Communications in the Hills: Masts or Satellites?

A communications mast is proposed for this area in Abernethy nature reserve.

Since I wrote about the threat to wild land from phone masts last November more and more of them are being proposed. The latest I’ve seen is one planned not far from Ryvoan Bothy on the RSPB’s Abernethy nature reserve. The RSPB has been posting about this on social media and says “the proposed mast would include two wind turbines, a solar array, a backup generator and a short stretch of new track”. The RSPB is concerned it “could have a negative impact on Golden Eagles, Black Grouse and Red-throated Divers”. It would also be a gross intrusion in a beautiful area in the Cairngorms National Park.

A 27.5 metre mast is proposed here in the Monadhliath Wild Land Area

Another recent proposal is for a 27.5m high telecommunications mast along with 2 x 15m wind turbines and 36 solar panels in the heart of BrewDog’s Lost Forest in the Monadhliath Wild Land Area. This was flagged up by Parkswatch Scotland, and is No.8 in its excellent series on unacceptable telecommunications masts. The developers assert that telecommunications in such remote uninhabited areas are “essential”.

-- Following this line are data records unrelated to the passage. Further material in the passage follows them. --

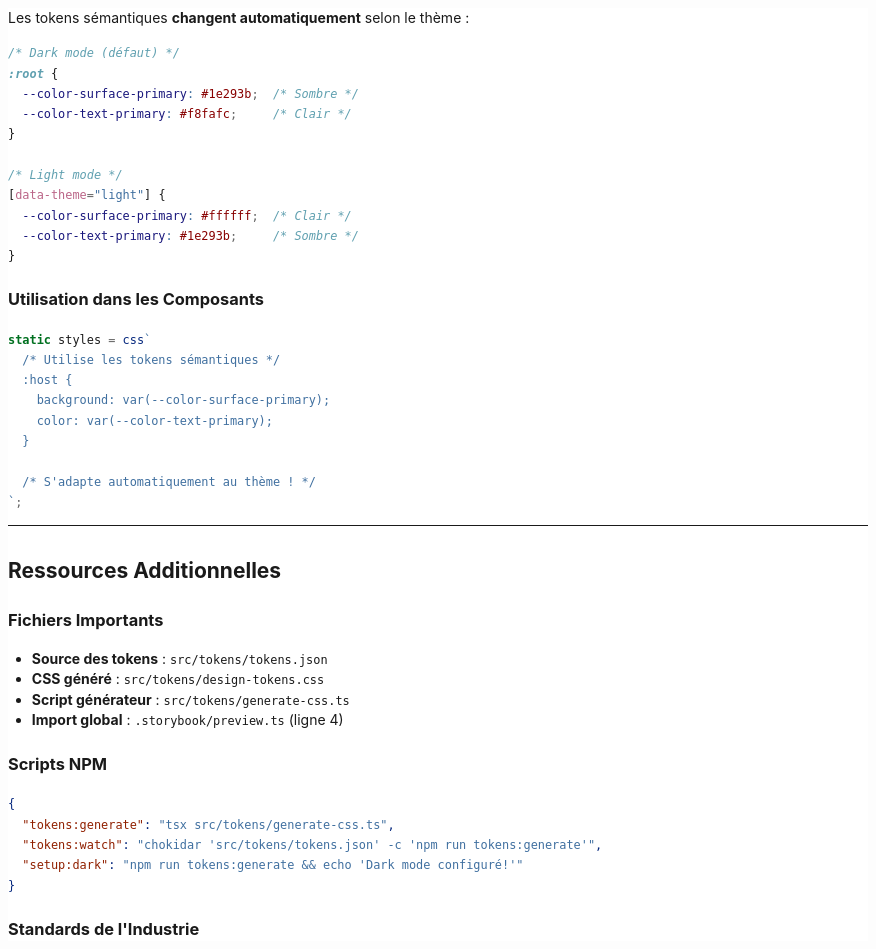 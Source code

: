Les tokens sémantiques **changent automatiquement** selon le thème :

```css
/* Dark mode (défaut) */
:root {
  --color-surface-primary: #1e293b;  /* Sombre */
  --color-text-primary: #f8fafc;     /* Clair */
}

/* Light mode */
[data-theme="light"] {
  --color-surface-primary: #ffffff;  /* Clair */
  --color-text-primary: #1e293b;     /* Sombre */
}
```

### Utilisation dans les Composants

```typescript
static styles = css`
  /* Utilise les tokens sémantiques */
  :host {
    background: var(--color-surface-primary);
    color: var(--color-text-primary);
  }

  /* S'adapte automatiquement au thème ! */
`;
```

---

## Ressources Additionnelles

### Fichiers Importants

- **Source des tokens** : `src/tokens/tokens.json`
- **CSS généré** : `src/tokens/design-tokens.css`
- **Script générateur** : `src/tokens/generate-css.ts`
- **Import global** : `.storybook/preview.ts` (ligne 4)

### Scripts NPM

```json
{
  "tokens:generate": "tsx src/tokens/generate-css.ts",
  "tokens:watch": "chokidar 'src/tokens/tokens.json' -c 'npm run tokens:generate'",
  "setup:dark": "npm run tokens:generate && echo 'Dark mode configuré!'"
}
```

### Standards de l'Industrie
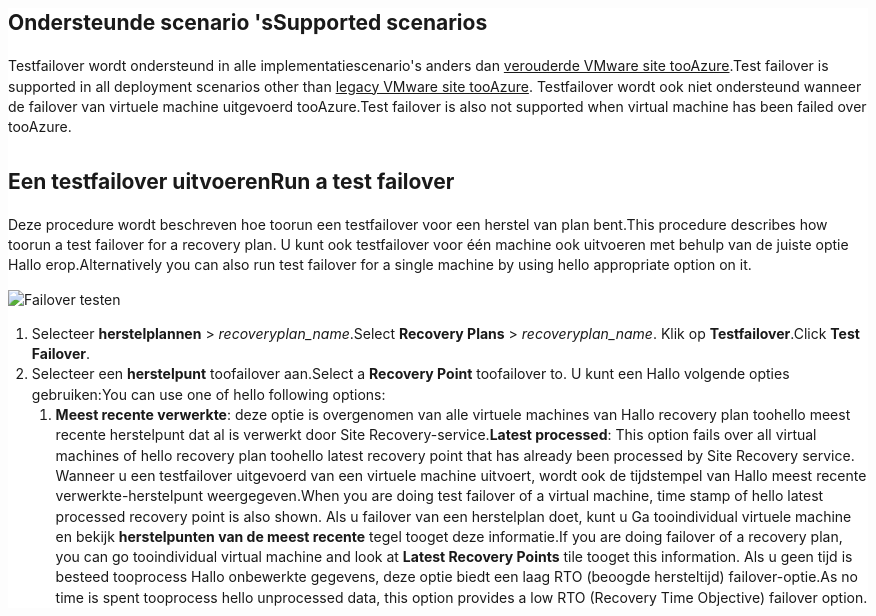 
## <a name="supported-scenarios"></a><span data-ttu-id="45eb1-111">Ondersteunde scenario 's</span><span class="sxs-lookup"><span data-stu-id="45eb1-111">Supported scenarios</span></span>
<span data-ttu-id="45eb1-112">Testfailover wordt ondersteund in alle implementatiescenario's anders dan [verouderde VMware site tooAzure](site-recovery-vmware-to-azure-classic-legacy.md).</span><span class="sxs-lookup"><span data-stu-id="45eb1-112">Test failover is supported in all deployment scenarios other than [legacy VMware site tooAzure](site-recovery-vmware-to-azure-classic-legacy.md).</span></span> <span data-ttu-id="45eb1-113">Testfailover wordt ook niet ondersteund wanneer de failover van virtuele machine uitgevoerd tooAzure.</span><span class="sxs-lookup"><span data-stu-id="45eb1-113">Test failover is also not supported when virtual machine has been failed over tooAzure.</span></span>  


## <a name="run-a-test-failover"></a><span data-ttu-id="45eb1-114">Een testfailover uitvoeren</span><span class="sxs-lookup"><span data-stu-id="45eb1-114">Run a test failover</span></span>
<span data-ttu-id="45eb1-115">Deze procedure wordt beschreven hoe toorun een testfailover voor een herstel van plan bent.</span><span class="sxs-lookup"><span data-stu-id="45eb1-115">This procedure describes how toorun a test failover for a recovery plan.</span></span> <span data-ttu-id="45eb1-116">U kunt ook testfailover voor één machine ook uitvoeren met behulp van de juiste optie Hallo erop.</span><span class="sxs-lookup"><span data-stu-id="45eb1-116">Alternatively you can also run test failover for a single machine by using hello appropriate option on it.</span></span>

![Failover testen](./media/site-recovery-test-failover-to-azure/TestFailover.png)


1. <span data-ttu-id="45eb1-118">Selecteer **herstelplannen** > *recoveryplan_name*.</span><span class="sxs-lookup"><span data-stu-id="45eb1-118">Select **Recovery Plans** > *recoveryplan_name*.</span></span> <span data-ttu-id="45eb1-119">Klik op **Testfailover**.</span><span class="sxs-lookup"><span data-stu-id="45eb1-119">Click **Test Failover**.</span></span>
1. <span data-ttu-id="45eb1-120">Selecteer een **herstelpunt** toofailover aan.</span><span class="sxs-lookup"><span data-stu-id="45eb1-120">Select a **Recovery Point** toofailover to.</span></span> <span data-ttu-id="45eb1-121">U kunt een Hallo volgende opties gebruiken:</span><span class="sxs-lookup"><span data-stu-id="45eb1-121">You can use one of hello following options:</span></span>
    1.  <span data-ttu-id="45eb1-122">**Meest recente verwerkte**: deze optie is overgenomen van alle virtuele machines van Hallo recovery plan toohello meest recente herstelpunt dat al is verwerkt door Site Recovery-service.</span><span class="sxs-lookup"><span data-stu-id="45eb1-122">**Latest processed**: This option fails over all virtual machines of hello recovery plan toohello latest recovery point that has already been processed by Site Recovery service.</span></span> <span data-ttu-id="45eb1-123">Wanneer u een testfailover uitgevoerd van een virtuele machine uitvoert, wordt ook de tijdstempel van Hallo meest recente verwerkte-herstelpunt weergegeven.</span><span class="sxs-lookup"><span data-stu-id="45eb1-123">When you are doing test failover of a virtual machine, time stamp of hello latest processed recovery point is also shown.</span></span> <span data-ttu-id="45eb1-124">Als u failover van een herstelplan doet, kunt u Ga tooindividual virtuele machine en bekijk **herstelpunten van de meest recente** tegel tooget deze informatie.</span><span class="sxs-lookup"><span data-stu-id="45eb1-124">If you are doing failover of a recovery plan, you can go tooindividual virtual machine and look at **Latest Recovery Points** tile tooget this information.</span></span> <span data-ttu-id="45eb1-125">Als u geen tijd is besteed tooprocess Hallo onbewerkte gegevens, deze optie biedt een laag RTO (beoogde hersteltijd) failover-optie.</span><span class="sxs-lookup"><span data-stu-id="45eb1-125">As no time is spent tooprocess hello unprocessed data, this option provides a low RTO (Recovery Time Objective) failover option.</span></span> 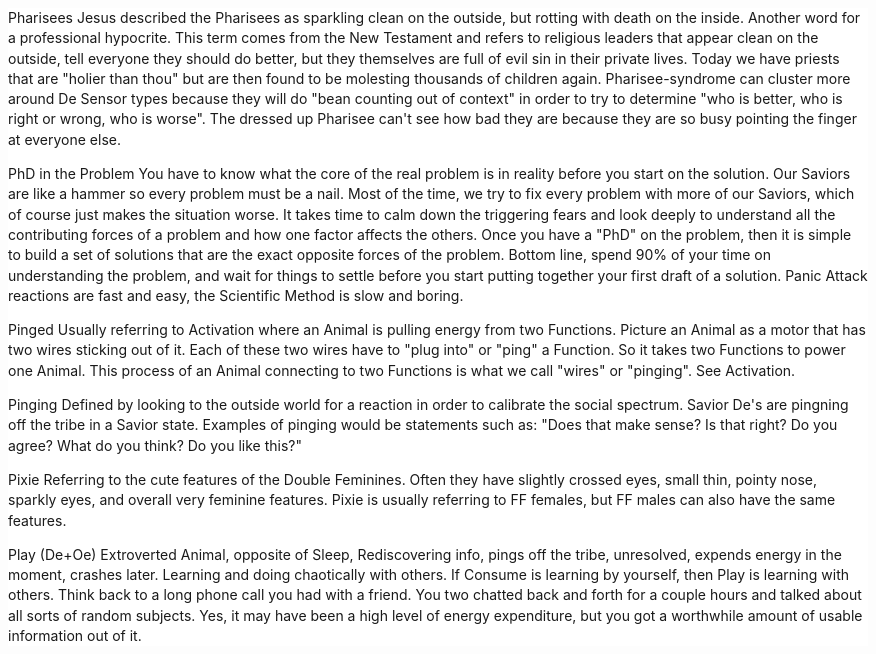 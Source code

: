 Pharisees
Jesus described the Pharisees as sparkling clean on the outside, but
rotting with death on the inside. Another word for a professional
hypocrite. This term comes from the New Testament and refers to
religious leaders that appear clean on the outside, tell everyone they
should do better, but they themselves are full of evil sin in their
private lives. Today we have priests that are "holier than thou" but
are then found to be molesting thousands of children again.
Pharisee-syndrome can cluster more around De Sensor types because they
will do "bean counting out of context" in order to try to determine
"who is better, who is right or wrong, who is worse". The dressed up
Pharisee can't see how bad they are because they are so busy pointing
the finger at everyone else.

PhD in the Problem
You have to know what the core of the real problem is in reality before
you start on the solution. Our Saviors are like a hammer so every
problem must be a nail. Most of the time, we try to fix every problem
with more of our Saviors, which of course just makes the situation
worse. It takes time to calm down the triggering fears and look deeply
to understand all the contributing forces of a problem and how one
factor affects the others. Once you have a "PhD" on the problem, then
it is simple to build a set of solutions that are the exact opposite
forces of the problem. Bottom line, spend 90% of your time on
understanding the problem, and wait for things to settle before you
start putting together your first draft of a solution. Panic Attack
reactions are fast and easy, the Scientific Method is slow and boring.

Pinged
Usually referring to Activation where an Animal is pulling energy from
two Functions. Picture an Animal as a motor that has two wires sticking
out of it. Each of these two wires have to "plug into" or "ping" a
Function. So it takes two Functions to power one Animal. This process of
an Animal connecting to two Functions is what we call "wires" or
"pinging". See Activation.

Pinging
Defined by looking to the outside world for a reaction in order to
calibrate the social spectrum. Savior De's are pingning off the tribe
in a Savior state. Examples of pinging would be statements such as:
"Does that make sense? Is that right? Do you agree? What do you think?
Do you like this?"

Pixie
Referring to the cute features of the Double Feminines. Often they have
slightly crossed eyes, small thin, pointy nose, sparkly eyes, and
overall very feminine features. Pixie is usually referring to FF
females, but FF males can also have the same features.

Play
(De+Oe) Extroverted Animal, opposite of Sleep, Rediscovering info, pings
off the tribe, unresolved, expends energy in the moment, crashes later.
Learning and doing chaotically with others. If Consume is learning by
yourself, then Play is learning with others. Think back to a long phone
call you had with a friend. You two chatted back and forth for a couple
hours and talked about all sorts of random subjects. Yes, it may have
been a high level of energy expenditure, but you got a worthwhile amount
of usable information out of it.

Now, begging the question as to whether they’re needed at all (they’re not), it looks as though such masts may be unnecessary in a few years anyway due to smartphones with satellite connectivity, some of which are already available. Satellite phones are of course also available now though these are heavy and expensive.

It would be very sad and highly ironic if wild areas were desecrated with developments that soon served no function. Parkswatch Scotland covered this in a good post by Robert Craig who points out that Personal Locator Beacons and satellite communicators have been available for over a decade anyway.

Garmin InReach Mini 2

The first of these devices were just for sending an SOS in an emergency. Then came ones that allowed you to send a simple OK message. I carried one of these for several years so my partner would know all was fine when I was away in the wilds. More recently models that could be used to send and receive messages became available. I now use one of these – the Garmin InReach Mini, which I reviewed here.  This tiny device can send and receive messages and can be connected to a smartphone so you can use the latter’s much larger screen.

So there’s already no need to have a line-of-sight connection with a landbound mast if you have one of these communicators. There is the question of cost of course and carrying yet another device. However given the speed of phone developments I expect that smartphones will offer the same features soon and communication masts really will become redundant.

Until then we need to object to every proposal for masts in wild land that we hear about.